■ **EXCERPTED RECORDS**:
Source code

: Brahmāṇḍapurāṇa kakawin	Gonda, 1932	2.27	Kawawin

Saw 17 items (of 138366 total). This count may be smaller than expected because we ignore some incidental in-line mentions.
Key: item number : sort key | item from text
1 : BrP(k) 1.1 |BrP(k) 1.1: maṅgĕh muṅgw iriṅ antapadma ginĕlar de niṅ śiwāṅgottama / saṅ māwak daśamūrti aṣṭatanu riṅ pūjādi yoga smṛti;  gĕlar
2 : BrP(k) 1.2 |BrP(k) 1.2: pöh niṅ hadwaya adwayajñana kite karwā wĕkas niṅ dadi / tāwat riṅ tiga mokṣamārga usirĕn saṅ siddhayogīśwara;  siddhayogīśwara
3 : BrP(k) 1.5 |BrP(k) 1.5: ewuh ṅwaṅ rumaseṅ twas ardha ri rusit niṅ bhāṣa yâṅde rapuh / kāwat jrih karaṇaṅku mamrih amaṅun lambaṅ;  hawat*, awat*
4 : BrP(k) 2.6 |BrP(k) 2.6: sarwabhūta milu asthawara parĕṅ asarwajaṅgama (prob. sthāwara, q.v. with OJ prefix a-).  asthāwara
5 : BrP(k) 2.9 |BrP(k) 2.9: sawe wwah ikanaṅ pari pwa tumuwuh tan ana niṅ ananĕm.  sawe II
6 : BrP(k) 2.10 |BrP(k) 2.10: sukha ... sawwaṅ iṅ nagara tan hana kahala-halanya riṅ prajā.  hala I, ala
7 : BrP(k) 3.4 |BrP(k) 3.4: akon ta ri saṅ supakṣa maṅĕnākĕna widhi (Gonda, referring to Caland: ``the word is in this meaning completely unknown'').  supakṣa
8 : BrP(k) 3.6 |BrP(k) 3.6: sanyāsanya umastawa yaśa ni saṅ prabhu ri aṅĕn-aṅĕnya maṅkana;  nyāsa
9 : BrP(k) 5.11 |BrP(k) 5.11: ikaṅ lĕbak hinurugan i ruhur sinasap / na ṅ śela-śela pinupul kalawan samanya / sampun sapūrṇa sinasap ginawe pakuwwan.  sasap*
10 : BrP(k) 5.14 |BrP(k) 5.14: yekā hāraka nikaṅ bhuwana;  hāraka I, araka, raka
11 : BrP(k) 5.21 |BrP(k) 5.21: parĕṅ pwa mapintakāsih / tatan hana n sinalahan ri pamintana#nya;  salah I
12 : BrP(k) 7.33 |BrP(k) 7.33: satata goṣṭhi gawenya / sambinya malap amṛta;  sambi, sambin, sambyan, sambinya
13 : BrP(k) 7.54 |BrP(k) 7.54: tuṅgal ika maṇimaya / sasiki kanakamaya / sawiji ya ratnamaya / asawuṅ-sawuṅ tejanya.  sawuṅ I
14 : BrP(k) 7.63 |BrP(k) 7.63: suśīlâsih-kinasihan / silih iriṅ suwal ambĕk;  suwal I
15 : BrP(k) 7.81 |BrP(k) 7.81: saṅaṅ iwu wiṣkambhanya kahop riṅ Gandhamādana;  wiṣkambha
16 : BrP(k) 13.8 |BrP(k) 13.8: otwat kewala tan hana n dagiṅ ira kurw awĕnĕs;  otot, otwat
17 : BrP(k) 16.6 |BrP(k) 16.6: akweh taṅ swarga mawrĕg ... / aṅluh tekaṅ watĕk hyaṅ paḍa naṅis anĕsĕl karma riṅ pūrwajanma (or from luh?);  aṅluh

■ **WHAT IS EXPECTED**:
The task calls for each record to be returned verbatim.

■ **RESULT**:
Source code

: Brahmāṇḍapurāṇa kakawin	Gonda, 1932	2.27	Kawawin

Saw 17 items (of 138366 total). This count may be smaller than expected because we ignore some incidental in-line mentions.
Key: item number : sort key | item from text
1 : BrP(k) 1.1 |BrP(k) 1.1: maṅgĕh muṅgw iriṅ antapadma ginĕlar de niṅ śiwāṅgottama / saṅ māwak daśamūrti aṣṭatanu riṅ pūjādi yoga smṛti;  gĕlar
2 : BrP(k) 1.2 |BrP(k) 1.2: pöh niṅ hadwaya adwayajñana kite karwā wĕkas niṅ dadi / tāwat riṅ tiga mokṣamārga usirĕn saṅ siddhayogīśwara;  siddhayogīśwara
3 : BrP(k) 1.5 |BrP(k) 1.5: ewuh ṅwaṅ rumaseṅ twas ardha ri rusit niṅ bhāṣa yâṅde rapuh / kāwat jrih karaṇaṅku mamrih amaṅun lambaṅ;  hawat*, awat*
4 : BrP(k) 2.6 |BrP(k) 2.6: sarwabhūta milu asthawara parĕṅ asarwajaṅgama (prob. sthāwara, q.v. with OJ prefix a-).  asthāwara
5 : BrP(k) 2.9 |BrP(k) 2.9: sawe wwah ikanaṅ pari pwa tumuwuh tan ana niṅ ananĕm.  sawe II
6 : BrP(k) 2.10 |BrP(k) 2.10: sukha ... sawwaṅ iṅ nagara tan hana kahala-halanya riṅ prajā.  hala I, ala
7 : BrP(k) 3.4 |BrP(k) 3.4: akon ta ri saṅ supakṣa maṅĕnākĕna widhi (Gonda, referring to Caland: ``the word is in this meaning completely unknown'').  supakṣa
8 : BrP(k) 3.6 |BrP(k) 3.6: sanyāsanya umastawa yaśa ni saṅ prabhu ri aṅĕn-aṅĕnya maṅkana;  nyāsa
9 : BrP(k) 5.11 |BrP(k) 5.11: ikaṅ lĕbak hinurugan i ruhur sinasap / na ṅ śela-śela pinupul kalawan samanya / sampun sapūrṇa sinasap ginawe pakuwwan.  sasap*
10 : BrP(k) 5.14 |BrP(k) 5.14: yekā hāraka nikaṅ bhuwana;  hāraka I, araka, raka
11 : BrP(k) 5.21 |BrP(k) 5.21: parĕṅ pwa mapintakāsih / tatan hana n sinalahan ri pamintana#nya;  salah I
12 : BrP(k) 7.33 |BrP(k) 7.33: satata goṣṭhi gawenya / sambinya malap amṛta;  sambi, sambin, sambyan, sambinya
13 : BrP(k) 7.54 |BrP(k) 7.54: tuṅgal ika maṇimaya / sasiki kanakamaya / sawiji ya ratnamaya / asawuṅ-sawuṅ tejanya.  sawuṅ I
14 : BrP(k) 7.63 |BrP(k) 7.63: suśīlâsih-kinasihan / silih iriṅ suwal ambĕk;  suwal I
15 : BrP(k) 7.81 |BrP(k) 7.81: saṅaṅ iwu wiṣkambhanya kahop riṅ Gandhamādana;  wiṣkambha
16 : BrP(k) 13.8 |BrP(k) 13.8: otwat kewala tan hana n dagiṅ ira kurw awĕnĕs;  otot, otwat
17 : BrP(k) 16.6 |BrP(k) 16.6: akweh taṅ swarga mawrĕg ... / aṅluh tekaṅ watĕk hyaṅ paḍa naṅis anĕsĕl karma riṅ pūrwajanma (or from luh?);  aṅluh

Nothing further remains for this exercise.